Ahmedi was the most prolific Turkish poet of his time, and yet the İskendernâme was still his longest mathnawi, exceeding 8,000 couplets in length. The longest manuscript of the text of the seventy-five that are known, TY 921 located at the Istanbul University Library, is 8,754 couplets long. Ahmedi uses the Alexander legend "as a vehicle for delivering a series of discourses on theology, mysticism, philosophy, medicine, geography, astronomy, and other topics."

== Context ==
Ahmedi began to write his İskendernâme during the reign of Bayezid I (r. 1389–1402), who suggested to Ahmedi that he should produce a translation of the Iskandarnama of the Persian poet Nizami Ganjavi. Ahmedi turned the process into his own literary work and he intended to use it to convey to Bayezid that his wars should not be against fellow Muslim rulers in Anatolia but against Christians.

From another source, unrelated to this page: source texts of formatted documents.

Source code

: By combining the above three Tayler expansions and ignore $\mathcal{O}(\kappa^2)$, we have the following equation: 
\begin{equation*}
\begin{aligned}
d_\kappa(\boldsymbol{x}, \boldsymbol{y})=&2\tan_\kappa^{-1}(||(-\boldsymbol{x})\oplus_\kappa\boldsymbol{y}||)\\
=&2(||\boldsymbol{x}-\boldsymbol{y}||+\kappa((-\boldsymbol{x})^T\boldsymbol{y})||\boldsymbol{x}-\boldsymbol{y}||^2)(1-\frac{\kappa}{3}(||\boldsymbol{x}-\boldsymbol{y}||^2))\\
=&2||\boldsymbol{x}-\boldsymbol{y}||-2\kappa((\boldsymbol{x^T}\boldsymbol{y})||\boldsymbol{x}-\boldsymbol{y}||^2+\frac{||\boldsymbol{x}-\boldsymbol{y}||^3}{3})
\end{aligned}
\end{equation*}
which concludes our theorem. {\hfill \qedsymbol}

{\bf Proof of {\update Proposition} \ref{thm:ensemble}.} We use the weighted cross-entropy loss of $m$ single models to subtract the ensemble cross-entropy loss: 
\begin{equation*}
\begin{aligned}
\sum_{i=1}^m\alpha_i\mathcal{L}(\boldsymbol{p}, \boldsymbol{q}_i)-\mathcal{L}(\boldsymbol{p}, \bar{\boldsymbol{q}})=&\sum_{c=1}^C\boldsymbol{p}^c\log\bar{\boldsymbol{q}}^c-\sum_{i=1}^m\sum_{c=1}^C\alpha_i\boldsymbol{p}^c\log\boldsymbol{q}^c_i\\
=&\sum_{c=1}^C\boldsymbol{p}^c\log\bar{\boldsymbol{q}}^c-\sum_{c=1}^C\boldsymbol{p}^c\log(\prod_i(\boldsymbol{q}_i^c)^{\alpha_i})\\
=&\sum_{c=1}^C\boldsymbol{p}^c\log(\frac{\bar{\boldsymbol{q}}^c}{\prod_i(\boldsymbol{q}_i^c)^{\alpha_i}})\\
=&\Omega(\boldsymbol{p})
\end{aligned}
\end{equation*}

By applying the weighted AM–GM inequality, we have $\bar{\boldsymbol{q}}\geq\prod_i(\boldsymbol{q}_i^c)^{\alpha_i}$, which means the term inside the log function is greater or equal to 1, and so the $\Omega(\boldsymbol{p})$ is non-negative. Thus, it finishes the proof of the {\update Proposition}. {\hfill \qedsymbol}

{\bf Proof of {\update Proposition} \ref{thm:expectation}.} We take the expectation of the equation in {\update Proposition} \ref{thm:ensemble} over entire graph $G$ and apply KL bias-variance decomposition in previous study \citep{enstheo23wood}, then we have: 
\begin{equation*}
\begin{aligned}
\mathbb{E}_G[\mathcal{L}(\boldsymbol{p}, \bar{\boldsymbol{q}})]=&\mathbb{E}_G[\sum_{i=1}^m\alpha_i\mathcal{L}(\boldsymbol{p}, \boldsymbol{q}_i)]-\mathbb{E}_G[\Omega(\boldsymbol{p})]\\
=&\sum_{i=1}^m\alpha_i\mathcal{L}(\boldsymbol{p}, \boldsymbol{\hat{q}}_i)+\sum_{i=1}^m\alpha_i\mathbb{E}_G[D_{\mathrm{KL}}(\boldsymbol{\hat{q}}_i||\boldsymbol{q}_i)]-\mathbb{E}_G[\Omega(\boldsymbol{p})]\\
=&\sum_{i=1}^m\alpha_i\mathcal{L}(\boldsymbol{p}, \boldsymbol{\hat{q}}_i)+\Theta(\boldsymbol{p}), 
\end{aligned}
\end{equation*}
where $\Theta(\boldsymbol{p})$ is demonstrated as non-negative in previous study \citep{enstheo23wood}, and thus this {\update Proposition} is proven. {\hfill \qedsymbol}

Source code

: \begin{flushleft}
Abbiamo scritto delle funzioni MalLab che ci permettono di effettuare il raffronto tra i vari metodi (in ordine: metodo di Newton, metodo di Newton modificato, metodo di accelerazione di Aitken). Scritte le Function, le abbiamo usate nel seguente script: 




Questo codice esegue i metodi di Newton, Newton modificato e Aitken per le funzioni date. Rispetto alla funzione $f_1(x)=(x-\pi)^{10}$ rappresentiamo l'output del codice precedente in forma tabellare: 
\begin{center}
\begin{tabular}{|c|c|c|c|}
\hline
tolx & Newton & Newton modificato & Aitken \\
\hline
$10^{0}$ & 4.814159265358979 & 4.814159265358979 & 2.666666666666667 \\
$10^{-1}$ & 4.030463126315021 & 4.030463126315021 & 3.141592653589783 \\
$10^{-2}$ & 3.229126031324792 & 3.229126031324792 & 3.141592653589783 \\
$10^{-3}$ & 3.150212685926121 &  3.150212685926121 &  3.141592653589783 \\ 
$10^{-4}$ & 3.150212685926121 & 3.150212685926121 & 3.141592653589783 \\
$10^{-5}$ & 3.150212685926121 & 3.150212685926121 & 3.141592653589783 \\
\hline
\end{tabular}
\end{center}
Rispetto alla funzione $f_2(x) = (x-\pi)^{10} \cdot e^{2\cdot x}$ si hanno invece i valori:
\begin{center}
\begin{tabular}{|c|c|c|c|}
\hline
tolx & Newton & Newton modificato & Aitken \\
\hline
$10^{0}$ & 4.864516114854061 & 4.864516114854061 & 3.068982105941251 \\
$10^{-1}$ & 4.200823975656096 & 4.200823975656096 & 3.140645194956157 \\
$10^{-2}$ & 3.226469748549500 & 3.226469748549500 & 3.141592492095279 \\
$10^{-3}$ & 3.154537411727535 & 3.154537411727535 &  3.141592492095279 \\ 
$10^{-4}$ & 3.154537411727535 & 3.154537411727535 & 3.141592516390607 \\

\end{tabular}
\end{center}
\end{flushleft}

When Bayezid died, Ahmedi continued to work on the text and altered his intention to instead dedicate it to the new ruler and the son of Bayezid, Emir Suleyman. Suleyman too, however, died before the work could be completed. Finally, once Mehmed I took the Ottoman throne and succeeded in eliminating all competitors in 1412, Ahmedi finally completed the text and dedicated it to him in the same year and presented it to him personally; he succeeded in finding favor with Mehmed and came into the service of the state.' Mehmed had an appreciation for Greco-Roman classical culture and positively viewed how the İskendernâme depicted his state and the Ottomans as successors of Alexander the Great.

== Ottoman history ==
A large portion of the text is dedicated to conveying a world history, with the last and most important chapter (entitled the Tevârîh-i Mülûk-i âl-i ʿOsmân / Dastan ve Tevarihi Ali Osman / Dastan; "History of the Rulers of the House of Osman and Their Campaigns Against the Infidels") on the subject of the history of the Ottoman dynasty from Ertuğrul (father of the Osman I, founder of the Ottoman dynasty) until the accession of Mehmed I to the throne, detailing the heroic deeds and exploits of the rulers, overall running 334 couplets in length.

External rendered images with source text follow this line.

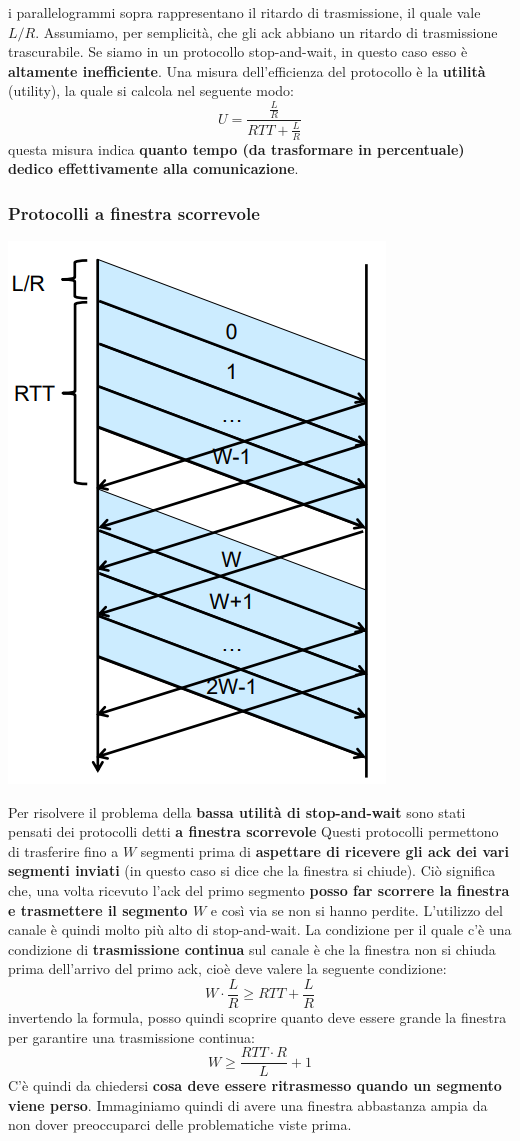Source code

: \documentclass[12pt]{article}
\begin{document}
i parallelogrammi sopra rappresentano il ritardo di trasmissione, il quale vale $L/R$. Assumiamo, per semplicità, che gli ack
abbiano un ritardo di trasmissione trascurabile. Se siamo in un protocollo stop-and-wait, in questo caso esso è \textbf{altamente inefficiente}. Una
misura dell'efficienza del protocollo è la \textbf{utilità} (utility), la quale si calcola nel seguente modo:
$$U = \frac{\frac{L}{R}}{RTT + \frac{L}{R}}$$
questa misura indica \textbf{quanto tempo (da trasformare in percentuale) dedico effettivamente alla comunicazione}.
\subsubsection{Protocolli a finestra scorrevole}
\begin{center}
    \includegraphics[width = 0.30\linewidth]{Images/53.png}
\end{center}
Per risolvere il problema della \textbf{bassa utilità di stop-and-wait} sono stati pensati dei protocolli detti \textbf{a finestra scorrevole}
Questi protocolli permettono di trasferire fino a $W$ segmenti prima di \textbf{aspettare di ricevere gli ack dei vari segmenti inviati} (in questo caso si dice che la finestra si chiude).
Ciò significa che, una volta ricevuto l'ack del primo segmento \textbf{posso far scorrere la finestra e trasmettere il segmento $W$} e così via se non si hanno perdite. L'utilizzo del canale è quindi
molto più alto di stop-and-wait. La condizione per il quale c'è una condizione di \textbf{trasmissione continua} sul canale è che la finestra non si chiuda prima dell'arrivo del primo ack, cioè deve valere
la seguente condizione:
$$W \cdot \frac{L}{R} \geq RTT + \frac{L}{R}$$
invertendo la formula, posso quindi scoprire quanto deve essere grande la finestra per garantire una trasmissione continua:
$$W \geq \frac{RTT \cdot R}{L} + 1$$
C'è quindi da chiedersi \textbf{cosa deve essere ritrasmesso quando un segmento viene perso}.
Immaginiamo quindi di avere una finestra abbastanza ampia da non dover preoccuparci delle problematiche viste prima.
\end{document}
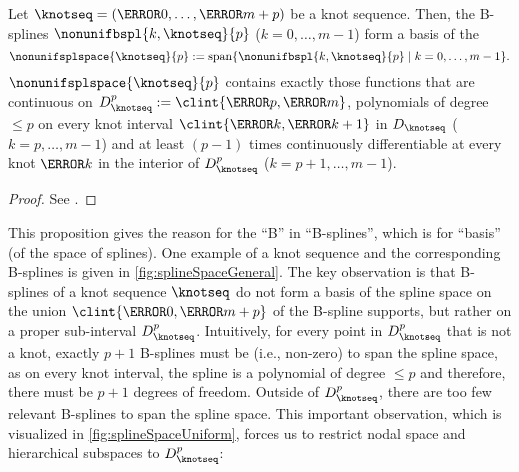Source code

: \begin{proposition}
  \label{prop:splineSpace}
  Let $\knotseq = (\knot{0}, \dotsc, \knot{m+p})$ be a knot sequence.
  Then, the B-splines $\nonunifbspl{k,\knotseq}{p}$ ($k = 0, \dotsc, m - 1$)
  form a basis of the 
  \begin{equation}
    \nonunifsplspace{\knotseq}{p}
    := \spn\{\nonunifbspl{k,\knotseq}{p} \mid k = 0, \dotsc, m - 1\}.
  \end{equation}
  $\nonunifsplspace{\knotseq}{p}$ contains exactly those functions that are continuous
  on $D_\knotseq^p := \clint{\knot{p}, \knot{m}}$,
  polynomials of degree $\le p$ on every knot interval
  $\clint{\knot{k}, \knot{k+1}}$  in $D_\knotseq$
  ($k = p, \dotsc, m - 1$) and at least $(p - 1)$ times
  continuously differentiable at every knot $\knot{k}$ in the interior of
  $D_\knotseq^p$ ($k = p + 1, \dotsc, m - 1$).
\end{proposition}

\begin{proof}
  See \cite{Hoellig13Approximation}.
\end{proof}

This proposition gives the reason for the ``B'' in ``B-splines'',
which is for ``basis'' (of the space of splines).
One example of a knot sequence and the corresponding B-splines is
given in \cref{fig:splineSpaceGeneral}.
The key observation is that B-splines of a knot sequence $\knotseq$
do not form a basis of the spline space on the union
$\clint{\knot{0}, \knot{m+p}}$ of the B-spline supports,
but rather on a proper sub-interval $D_\knotseq^p$.
Intuitively, for every point in $D_\knotseq^p$ that is not a knot,
exactly $p + 1$ B-splines must be  (i.e., non-zero)
to span the spline space,
as on every knot interval, the spline is a polynomial of degree $\le p$
and therefore, there must be $p + 1$ degrees of freedom.
Outside of $D_\knotseq^p$, there are too few relevant B-splines
to span the spline space.
This important observation,
which is visualized in \cref{fig:splineSpaceUniform},
forces us to restrict nodal space and hierarchical subspaces to
$D_\knotseq^p$:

In the work, Ahmedi casts Suleyman as an ideal Perso-Islamic king but also frames his peace policy, resulting from his defeat at the hands of the Christian rulers of Rumelia, as that of his own choice as opposed to necessity. Likewise, he contrasts what he perceived to be the injustice of the Mongols (especially in light of the Mongol invasions of Muslim lands) with the early Ottomans, whom Ahmedi hails for their justice.

== Genre ==
The İskendernâme is the earliest text in the Alexander Romance genre in the Turkish language and it is also the earliest surviving work of Ottoman historiography, composed a little over a century after the Ottoman Empire was born. It may also be designated as a chronicle, a work of the Mirror for Princes genre, or the first example of a destân (epic) used as a work of advice i.e. a naṣīḥatnāme (a type of book of advice for rulers).

== Influence ==
Due to the influence of Ahmedi's İskendernâme, both his brother Hamzavī and another Ottoman Turkish poet writing towards the end of the fifteenth century, Ahmed Redvan, would compose their own İskendernâme.

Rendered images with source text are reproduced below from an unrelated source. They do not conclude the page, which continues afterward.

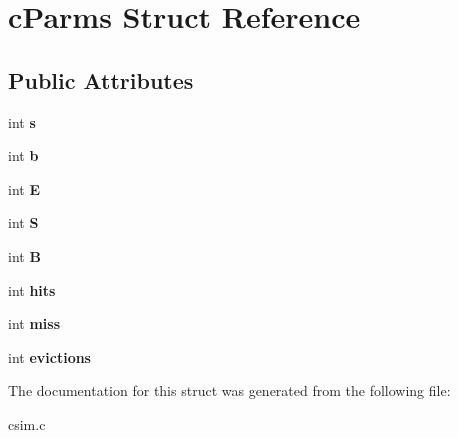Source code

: \hypertarget{structcParms}{}\section{c\+Parms Struct Reference}
\label{structcParms}
\subsection*{Public Attributes}
\begin{DoxyCompactItemize}
\item 
\mbox{\label{structcParms_a75cdd22d80389ca21a039d94b9090821}} 
int {\bfseries s}
\item 
\mbox{\label{structcParms_a7c0bb31ef8dafbe4b5cb65179537e660}} 
int {\bfseries b}
\item 
\mbox{\label{structcParms_a81eebd3e37443461595210cf7dd47e99}} 
int {\bfseries E}
\item 
\mbox{\label{structcParms_a1f1aad99e596fc5af48215c8b253531a}} 
int {\bfseries S}
\item 
\mbox{\label{structcParms_a7b6138b85b65214d7defa3982d9b7c0a}} 
int {\bfseries B}
\item 
\mbox{\label{structcParms_acf2eeddce8c95581555cd849111be181}} 
int {\bfseries hits}
\item 
\mbox{\label{structcParms_a6eb96ebf4fcb4ff209b61b333e135ec3}} 
int {\bfseries miss}
\item 
\mbox{\label{structcParms_afbd31f88c31a4a7f4c0dd91bc97ce726}} 
int {\bfseries evictions}
\end{DoxyCompactItemize}


The documentation for this struct was generated from the following file\+:\begin{DoxyCompactItemize}
\item 
csim.\+c\end{DoxyCompactItemize}
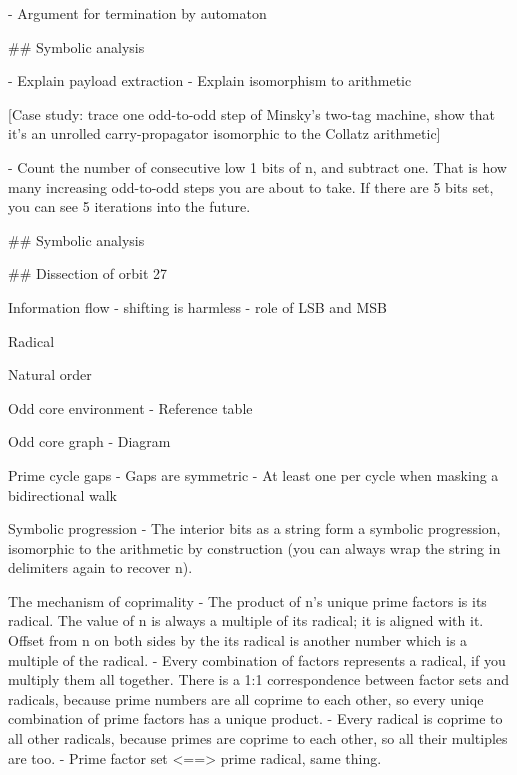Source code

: \documentclass[12pt]{article}
\theoremstyle{plain}
\theoremstyle{definition}
\begin{document}
- Argument for termination by automaton

## Symbolic analysis

- Explain payload extraction
- Explain isomorphism to arithmetic

[Case study: trace one odd-to-odd step of Minsky's two-tag machine, show that it's an unrolled carry-propagator isomorphic to the Collatz arithmetic]






- Count the number of consecutive low 1 bits of n, and subtract one. That is how many increasing odd-to-odd steps you are about to take. If there are 5 bits set, you can see 5 iterations into the future. 



## Symbolic analysis



## Dissection of orbit 27









Information flow
- shifting is harmless
- role of LSB and MSB


Radical 

Natural order







Odd core environment
- Reference table

Odd core graph
- Diagram


Prime cycle gaps
- Gaps are symmetric
- At least one per cycle when masking a bidirectional walk




\newpage






Symbolic progression
- The interior bits as a string form a symbolic progression, isomorphic to the arithmetic by construction (you can always wrap the string in delimiters again to recover n).



The mechanism of coprimality
- The product of n's unique prime factors is its radical. The value of n is always a multiple of its radical; it is aligned with it. Offset from n on both sides by the its radical is another number which is a multiple of the radical.
- Every combination of factors represents a radical, if you multiply them all together. There is a 1:1 correspondence between factor sets and radicals, because prime numbers are all coprime to each other, so every uniqe combination of prime factors has a unique product.
- Every radical is coprime to all other radicals, because primes are coprime to each other, so all their multiples are too.
- Prime factor set <==> prime radical, same thing.
\end{document}
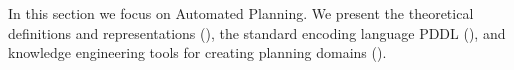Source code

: In this section we focus on Automated Planning.
We present the theoretical definitions and representations (), the standard encoding language PDDL (), and knowledge engineering tools for creating planning domains ().



%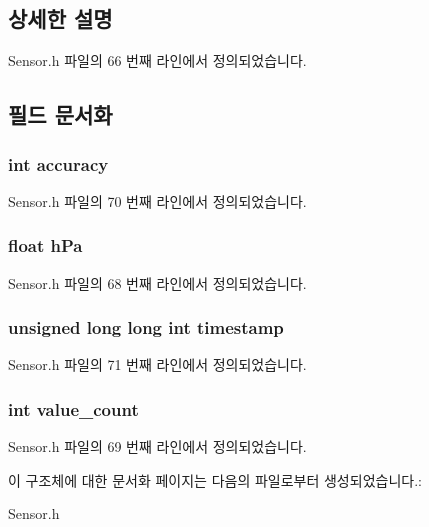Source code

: \subsection{상세한 설명}


Sensor.\-h 파일의 66 번째 라인에서 정의되었습니다.



\subsection{필드 문서화}
\hypertarget{struct___pressure__data_a5565cf9073275f9713f9016e7c10d25f}{
\subsubsection[{accuracy}]{\setlength{\rightskip}{0pt plus 5cm}int accuracy}}\label{struct___pressure__data_a5565cf9073275f9713f9016e7c10d25f}


Sensor.\-h 파일의 70 번째 라인에서 정의되었습니다.

\hypertarget{struct___pressure__data_af5bafbc5db27b95f2b41516f5f61336f}{
\subsubsection[{h\-Pa}]{\setlength{\rightskip}{0pt plus 5cm}float h\-Pa}}\label{struct___pressure__data_af5bafbc5db27b95f2b41516f5f61336f}


Sensor.\-h 파일의 68 번째 라인에서 정의되었습니다.

\hypertarget{struct___pressure__data_a8de02c4128636a7bf630ff5428f60c8d}{
\subsubsection[{timestamp}]{\setlength{\rightskip}{0pt plus 5cm}unsigned long long int timestamp}}\label{struct___pressure__data_a8de02c4128636a7bf630ff5428f60c8d}


Sensor.\-h 파일의 71 번째 라인에서 정의되었습니다.

\hypertarget{struct___pressure__data_a40a079bfc72408819dc78da308203a74}{
\subsubsection[{value\-\_\-count}]{\setlength{\rightskip}{0pt plus 5cm}int value\-\_\-count}}\label{struct___pressure__data_a40a079bfc72408819dc78da308203a74}


Sensor.\-h 파일의 69 번째 라인에서 정의되었습니다.



이 구조체에 대한 문서화 페이지는 다음의 파일로부터 생성되었습니다.\-:\begin{DoxyCompactItemize}
\item 
Sensor.\-h\end{DoxyCompactItemize}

Ahmedi's İskendernâme would also come to be incorporated into later Ottoman history books, including the anonymous Tevarihi Ali Osman (1485) and the 1561 edition of Neşri’s Cihannüma. It also immediately became the main reference for historians in Ahmedi's time and thereafter with respect to the first century of the Ottoman Empire.'

Though criticized by 16th-century Turkish writers as a mere translation of the Iskandarnama of Nizami, it is an original work which works within the outlines of earlier Alexander legends but also modifies them to convey its own ideas.

== Editions ==
- Ahmedī, İskender-nāme: İnceleme, Tıpkıbasım, ed. İsmail Ünver (Ankara: Türk Tarih Kurumu, 1983).
- Currently the most up-to-date critical edition of this final chapter, including a transliteration, translation, analysis of textual variants and detailed glossary of words appearing in the text, was published by Kemal Silay in 1992.